(Description of the task):
In the records below, work out how many lines hold the word "irrelevant". Report the number alone.

************

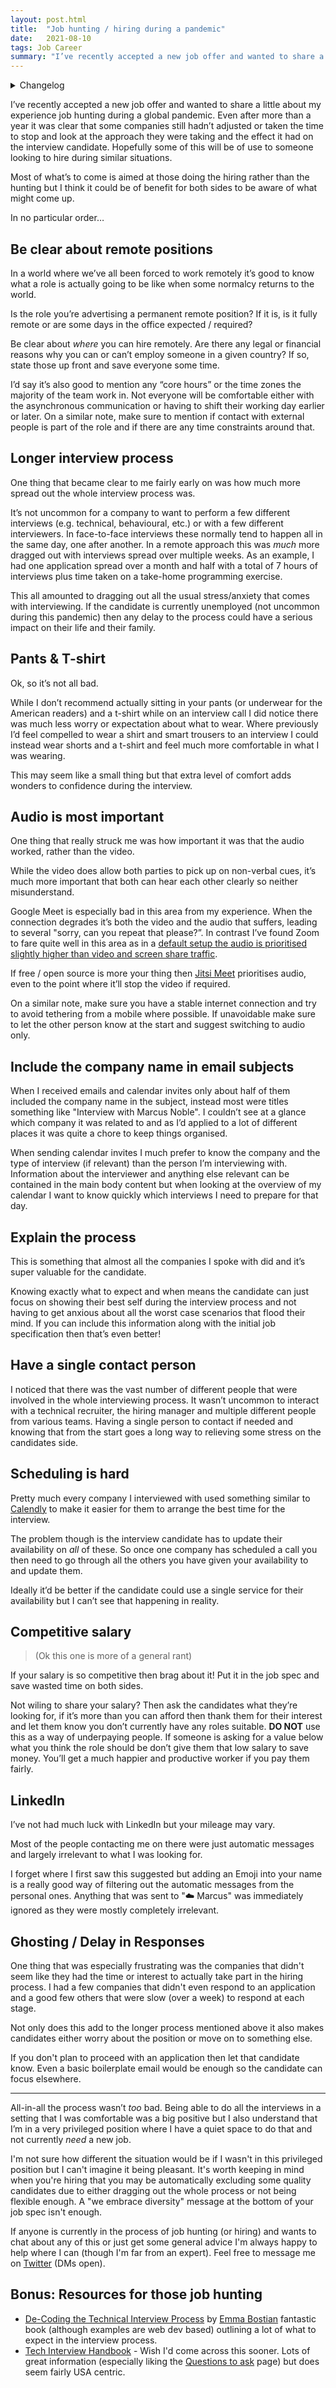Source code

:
 ```yaml
---
layout: post.html
title:  "Job hunting / hiring during a pandemic"
date:   2021-08-10
tags: Job Career
summary: "I’ve recently accepted a new job offer and wanted to share a little about my experience job hunting during a global pandemic. Even after more than a year it was clear that some companies still hadn’t adjusted or taken the time to stop and look at the approach they were taking and the effect it had on the interview candidate. Hopefully some of this will be of use to someone looking to hire during similar situations.<br/>Most of what’s to come is aimed at those doing the hiring rather than the hunting but I think it could be of benefit for both sides to be aware of what might come up."
---
```


<details>
<summary>Changelog</summary>

2021-09-02: Added resources
</details>

I’ve recently accepted a new job offer and wanted to share a little about my experience job hunting during a global pandemic. Even after more than a year it was clear that some companies still hadn’t adjusted or taken the time to stop and look at the approach they were taking and the effect it had on the interview candidate. Hopefully some of this will be of use to someone looking to hire during similar situations.

Most of what’s to come is aimed at those doing the hiring rather than the hunting but I think it could be of benefit for both sides to be aware of what might come up.

In no particular order…

## Be clear about remote positions

In a world where we’ve all been forced to work remotely it’s good to know what a role is actually going to be like when some normalcy returns to the world.

Is the role you’re advertising a permanent remote position? If it is, is it fully remote or are some days in the office expected / required?

Be clear about _where_ you can hire remotely. Are there any legal or financial reasons why you can or can’t employ someone in a given country? If so, state those up front and save everyone some time.

I’d say it’s also good to mention any “core hours” or the time zones the majority of the team work in. Not everyone will be comfortable either with the asynchronous communication or having to shift their working day earlier or later. On a similar note, make sure to mention if contact with external people is part of the role and if there are any time constraints around that.

## Longer interview process

One thing that became clear to me fairly early on was how much more spread out the whole interview process was.

It’s not uncommon for a company to want to perform a few different interviews (e.g. technical, behavioural, etc.) or with a few different interviewers. In face-to-face interviews these normally tend to happen all in the same day, one after another. In a remote approach this was _much_ more dragged out with interviews spread over multiple weeks. As an example, I had one application spread over a month and half with a total of 7 hours of interviews plus time taken on a take-home programming exercise.

This all amounted to dragging out all the usual stress/anxiety that comes with interviewing. If the candidate is currently unemployed (not uncommon during this pandemic) then any delay to the process could have a serious impact on their life and their family.

## Pants & T-shirt

Ok, so it’s not all bad.

While I don’t recommend actually sitting in your pants (or underwear for the American readers) and a t-shirt while on an interview call I did notice there was much less worry or expectation about what to wear. Where previously I’d feel compelled to wear a shirt and smart trousers to an interview I could instead wear shorts and a t-shirt and feel much more comfortable in what I was wearing.

This may seem like a small thing but that extra level of comfort adds wonders to confidence during the interview.

## Audio is most important

One thing that really struck me was how important it was that the audio worked, rather than the video.

While the video does allow both parties to pick up on non-verbal cues, it’s much more important that both can hear each other clearly so neither misunderstand.

Google Meet is especially bad in this area from my experience. When the connection degrades it’s both the video and the audio that suffers, leading to several "sorry, can you repeat that please?”. In contrast I’ve found Zoom to fare quite well in this area as in a [default setup the audio is prioritised slightly higher than video and screen share traffic](https://support.zoom.us/hc/en-us/articles/207368756-Using-QoS-DSCP-Marking).

If free / open source is more your thing then [Jitsi Meet](https://jitsi.org/jitsi-meet/) prioritises audio, even to the point where it’ll stop the video if required.

On a similar note, make sure you have a stable internet connection and try to avoid tethering from a mobile where possible. If unavoidable make sure to let the other person know at the start and suggest switching to audio only.

## Include the company name in email subjects

When I received emails and calendar invites only about half of them included the company name in the subject, instead most were titles something like "Interview with Marcus Noble". I couldn’t see at a glance which company it was related to and as I’d applied to a lot of different places it was quite a chore to keep things organised.

When sending calendar invites I much prefer to know the company and the type of interview (if relevant) than the person I’m interviewing with. Information about the interviewer and anything else relevant can be contained in the main body content but when looking at the overview of my calendar I want to know quickly which interviews I need to prepare for that day.

## Explain the process

This is something that almost all the companies I spoke with did and it’s super valuable for the candidate.

Knowing exactly what to expect and when means the candidate can just focus on showing their best self during the interview process and not having to get anxious about all the worst case scenarios that flood their mind. If you can include this information along with the initial job specification then that’s even better!

## Have a single contact person

I noticed that there was the vast number of different people that were involved in the whole interviewing process. It wasn’t uncommon to interact with a technical recruiter, the hiring manager and multiple different people from various teams. Having a single person to contact if needed and knowing that from the start goes a long way to relieving some stress on the candidates side.

## Scheduling is hard

Pretty much every company I interviewed with used something similar to [Calendly](https://calendly.com/) to make it easier for them to arrange the best time for the interview.

The problem though is the interview candidate has to update their availability on _all_ of these. So once one company has scheduled a call you then need to go through all the others you have given your availability to and update them.

Ideally it’d be better if the candidate could use a single service for their availability but I can’t see that happening in reality.

## Competitive salary

> (Ok this one is more of a general rant)

If your salary is so competitive then brag about it! Put it in the job spec and save wasted time on both sides.

Not wiling to share your salary? Then ask the candidates what they’re looking for, if it’s more than you can afford then thank them for their interest and let them know you don’t currently have any roles suitable. **DO NOT** use this as a way of underpaying people. If someone is asking for a value below what you think the role should be don’t give them that low salary to save money. You’ll get a much happier and productive worker if you pay them fairly.

## LinkedIn

I’ve not had much luck with LinkedIn but your mileage may vary.

Most of the people contacting me on there were just automatic messages and largely irrelevant to what I was looking for.

I forget where I first saw this suggested but adding an Emoji into your name is a really good way of filtering out the automatic messages from the personal ones. Anything that was sent to "☁️ Marcus" was immediately ignored as they were mostly completely irrelevant.

## Ghosting / Delay in Responses

One thing that was especially frustrating was the companies that didn't seem like they had the time or interest to actually take part in the hiring process. I had a few companies that didn't even respond to an application and a good few others that were slow (over a week) to respond at each stage.

Not only does this add to the longer process mentioned above it also makes candidates either worry about the position or move on to something else.

If you don't plan to proceed with an application then let that candidate know. Even a basic boilerplate email would be enough so the candidate can focus elsewhere.

---

All-in-all the process wasn’t _too_ bad. Being able to do all the interviews in a setting that I was comfortable was a big positive but I also understand that I’m in a very privileged position where I have a quiet space to do that and not currently _need_ a new job.

I'm not sure how different the situation would be if I wasn't in this privileged position but I can't imagine it being pleasant. It's worth keeping in mind when you're hiring that you may be automatically excluding some quality candidates due to either dragging out the whole process or not being flexible enough. A "we embrace diversity" message at the bottom of your job spec isn't enough.

If anyone is currently in the process of job hunting (or hiring) and wants to chat about any of this or just get some general advice I'm always happy to help where I can (though I'm far from an expert). Feel free to message me on [Twitter](https://twitter.com/Marcus_Noble_) (DMs open).

## Bonus: Resources for those job hunting

* [De-Coding the Technical Interview Process](https://technicalinterviews.dev/) by [Emma Bostian](https://twitter.com/EmmaBostian) fantastic book (although examples are web dev based) outlining a lot of what to expect in the interview process.
* [Tech Interview Handbook](https://techinterviewhandbook.org/) - Wish I'd come across this sooner. Lots of great information (especially liking the [Questions to ask](https://techinterviewhandbook.org/questions-to-ask/) page) but does seem fairly USA centric.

************

(Exercise result):
2